Since it would be the last budget before the country goes to Lok Sabha polls in 2014, the Centre was expected to announce some schemes in the 2013-14 budget to woo voters. Instead, it wants to focus on the implementation of its current schemes and will fall back on its direct cash transfer scheme to win over the electorate.
According to a communication from the finance ministry to the planning commission, the government wants to increase the gross budgetary support (GBS) for 2013-14 by only 5% as against a hike of 18% in the previous year.
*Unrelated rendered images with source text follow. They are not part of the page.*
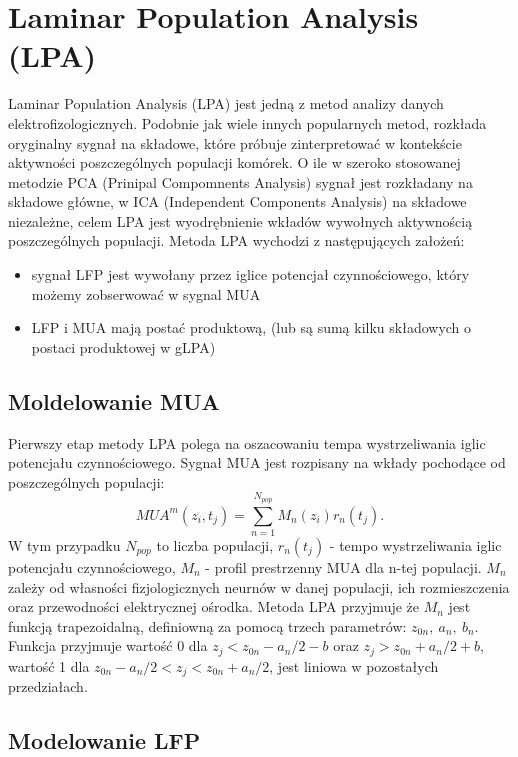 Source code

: \section{Laminar Population Analysis (LPA)}
Laminar Population Analysis (LPA) \cite{Einevoll2007} jest jedną z metod analizy danych elektrofizologicznych. Podobnie jak wiele innych popularnych metod, rozkłada oryginalny sygnał na składowe, które próbuje zinterpretować w kontekście aktywności poszczególnych populacji komórek. O ile w szeroko stosowanej metodzie PCA (Prinipal Compomnents Analysis) sygnał jest rozkładany na składowe główne, w ICA (Independent Components Analysis) na składowe niezależne, celem LPA jest wyodrębnienie wkładów wywołnych aktywnością poszczególnych populacji. Metoda LPA wychodzi z następujących założeń:
\begin{itemize}
\item sygnał LFP jest wywołany przez iglice potencjał czynnościowego, który możemy zobserwować w sygnal MUA
\item LFP i MUA mają postać produktową,  (lub są sumą kilku składowych o postaci produktowej w gLPA)
\end{itemize}
\subsection{Moldelowanie MUA}
Pierwszy etap metody LPA polega na oszacowaniu tempa wystrzeliwania iglic potencjału czynnościowego. Sygnał MUA jest rozpisany na wkłady pochodące od poszczególnych populacji:
\begin{equation}
MUA^m(z_i, t_j) = \sum^{N_{pop}}_{n=1} M_n(z_i)r_n(t_j).
\label{MUAdecomposition}
\end{equation}
W tym przypadku $N_{pop}$ to liczba populacji, $r_n(t_j)$ - tempo wystrzeliwania iglic potencjału czynnościowego,  $M_n$ - profil prestrzenny MUA dla n-tej populacji. $M_n$ zależy od własności fizjologicznych neurnów w danej populacji, ich rozmieszczenia oraz przewodności elektrycznej ośrodka. Metoda LPA przyjmuje że $M_n$ jest funkcją trapezoidalną, definiowną za pomocą trzech parametrów: $z_{0n}, \ a_n, \ b_n$. Funkcja przyjmuje wartość 0 dla $z_{j}< z_{0n} - a_n/2 - b$ oraz $z_{j} > z_{0n} + a_n/2 + b$, wartość 1 dla $z_{0n} - a_n/2 < z_j < z_{0n} + a_n/2$, jest liniowa w pozostałych przedziałach.

 

\subsection{Modelowanie LFP}

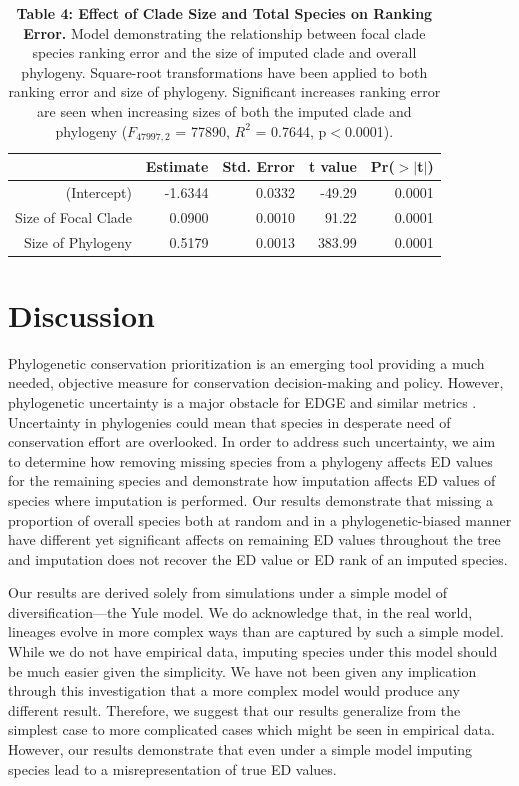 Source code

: \documentclass[12pt,english]{article}
\begin{document}
\begin{table}[ht]
  \centering
  \begin{tabular}{rrrrr}
    \hline
   & Estimate & Std. Error & t value & Pr($>$$|$t$|$) \\
    \hline
  (Intercept) & -1.6344 & 0.0332 & -49.29 & 0.0001 \\
    Size of Focal Clade & 0.0900 & 0.0010 & 91.22 & 0.0001 \\
    Size of Phylogeny & 0.5179 & 0.0013 & 383.99 & 0.0001 \\
     \hline
     \hline
  \end{tabular}
  \caption*{\textbf{Table 4: Effect of Clade Size and Total Species on Ranking
  Error.} Model demonstrating the relationship between focal clade species
  ranking error and the size of imputed clade and overall phylogeny. Square-root
  transformations have been applied to both ranking error and size of phylogeny.
  Significant increases ranking error are seen when increasing sizes of both the
  imputed clade and phylogeny ($F_{47997, 2}$ = 77890, $R^{2}$ = 0.7644,
  p$<$0.0001).}
  \end{table}

\clearpage
\section*{Discussion}
Phylogenetic conservation prioritization is an emerging tool providing a much
needed, objective measure for conservation decision-making and policy. However,
phylogenetic uncertainty is a major obstacle for EDGE and similar metrics
\autocite{Collen2015}. Uncertainty in phylogenies could mean that species in
desperate need of conservation effort are overlooked. In order to address such
uncertainty, we aim to determine how removing missing species from a phylogeny
affects ED values for the remaining species and demonstrate how imputation
affects ED values of species where imputation is performed. Our results
demonstrate that missing a proportion of overall species both at random and in a
phylogenetic-biased manner have different yet significant affects on remaining
ED values throughout the tree and imputation does not recover the ED value or ED
rank of an imputed species.

Our results are derived solely from simulations under a simple model of
diversification---the Yule model. We do acknowledge that, in the real world,
lineages evolve in more complex ways than are captured by such a simple model.
While we do not have empirical data, imputing species under this model should be
much easier given the simplicity. We have not been given any implication through
this investigation that a more complex model would produce any different result.
Therefore, we suggest that our results generalize from the simplest case to more
complicated cases which might be seen in empirical data. However, our results
demonstrate that even under a simple model imputing species lead to a
misrepresentation of true ED values. 
\end{document}
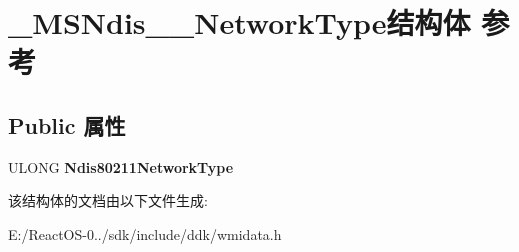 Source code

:\hypertarget{struct___m_s_ndis__80211___network_type}{}\section{\+\_\+\+M\+S\+Ndis\+\_\+\_\+\+Network\+Type结构体 参考}
\label{struct___m_s_ndis__80211___network_type}
\subsection*{Public 属性}
\begin{DoxyCompactItemize}
\item 
\mbox{\label{struct___m_s_ndis__80211___network_type_a206248f56b38e3d29caa3c50d27e7ae4}} 
U\+L\+O\+NG {\bfseries Ndis80211\+Network\+Type}
\end{DoxyCompactItemize}


该结构体的文档由以下文件生成\+:\begin{DoxyCompactItemize}
\item 
E\+:/\+React\+O\+S-\/0../sdk/include/ddk/wmidata.\+h\end{DoxyCompactItemize}
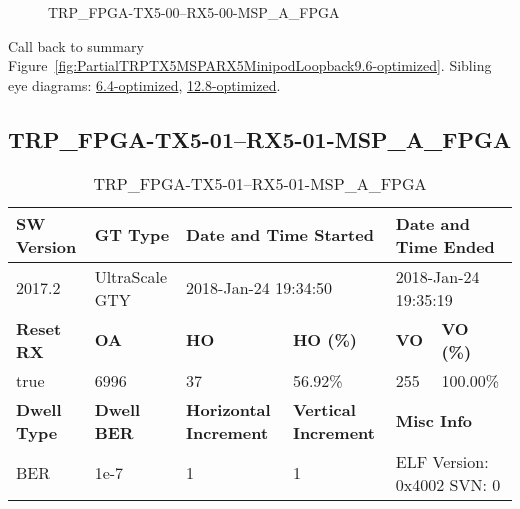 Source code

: \begin{figure}[h]
\caption{TRP\_FPGA-TX5-00--RX5-00-MSP\_A\_FPGA} \label{fig:TRPFPGATX500RX500MSPAFPGA9.6-optimized}
\end{figure}

Call back to summary Figure~\ref{fig:PartialTRPTX5MSPARX5MinipodLoopback9.6-optimized}.
Sibling eye diagrams: \hyperref[sec:TRPFPGATX500RX500MSPAFPGA6.4-optimized]{6.4-optimized}, \hyperref[sec:TRPFPGATX500RX500MSPAFPGA12.8-optimized]{12.8-optimized}.

\clearpage
\newpage


\subsection{TRP\_FPGA-TX5-01--RX5-01-MSP\_A\_FPGA}\label{sec:TRPFPGATX501RX501MSPAFPGA9.6-optimized}

\begin{table}[h]
\centering
\caption{TRP\_FPGA-TX5-01--RX5-01-MSP\_A\_FPGA}
\label{tab:TRPFPGATX501RX501MSPAFPGA9.6-optimized}
\begin{tabular}{@{}|l|l|l|l|l|l|@{}}
\toprule
\textbf{SW Version}                & \textbf{GT Type}   & \multicolumn{2}{l|}{\textbf{Date and Time Started}}            & \multicolumn{2}{l|}{\textbf{Date and Time Ended}}        \\ \midrule
2017.2                       & UltraScale GTY          & \multicolumn{2}{l|}{2018-Jan-24 19:34:50}                   & \multicolumn{2}{l|}{2018-Jan-24 19:35:19}               \\ \midrule
\textbf{Reset RX}                  & \textbf{OA} & \textbf{HO}   & \textbf{HO (\%)} & \textbf{VO} & \textbf{VO (\%)} \\ \midrule
true & 6996        & 37          & 56.92\%        & 255        & 100.00\%       \\ \midrule
\textbf{Dwell Type}                & \textbf{Dwell BER} & \textbf{Horizontal Increment} & \textbf{Vertical Increment}    & \multicolumn{2}{l|}{\textbf{Misc Info}}                  \\ \midrule
BER                            & 1e-7        & 1        & 1           & \multicolumn{2}{l|}{ELF Version: 0x4002 SVN: 0}                         \\ \bottomrule
\end{tabular}
\end{table}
This means that the finance ministry will additionally provide only Rs26,051 crore for centrally-sponsored schemes, which will take central fund allocations to Rs5,47,051 crore in 2013-14. If this proposal is accepted, it will be UPA-II’s lowest hike in GBS in its five-year term.
Sources says this dismal increase in GBS will hit schemes like the rural job guarantee scheme, which already suffers from poor budget utilisation.
Various constraints on revenue generation have reportedly tied the government’s hands and forced it to tighten its purse strings. The slow growth in the current financial year has also had an impact on fiscal parameters.
In the mid-term economic review, the government had said it wanted to contain the fiscal deficit at 5.3% of the GDP (gross domestic product). In its report providing a roadmap for fiscal consolidation, the Kelkar committee had advised the Centre to keep its fiscal deficit at 4.8% in 2013-14 and to bring it down to 3% by 2016-17.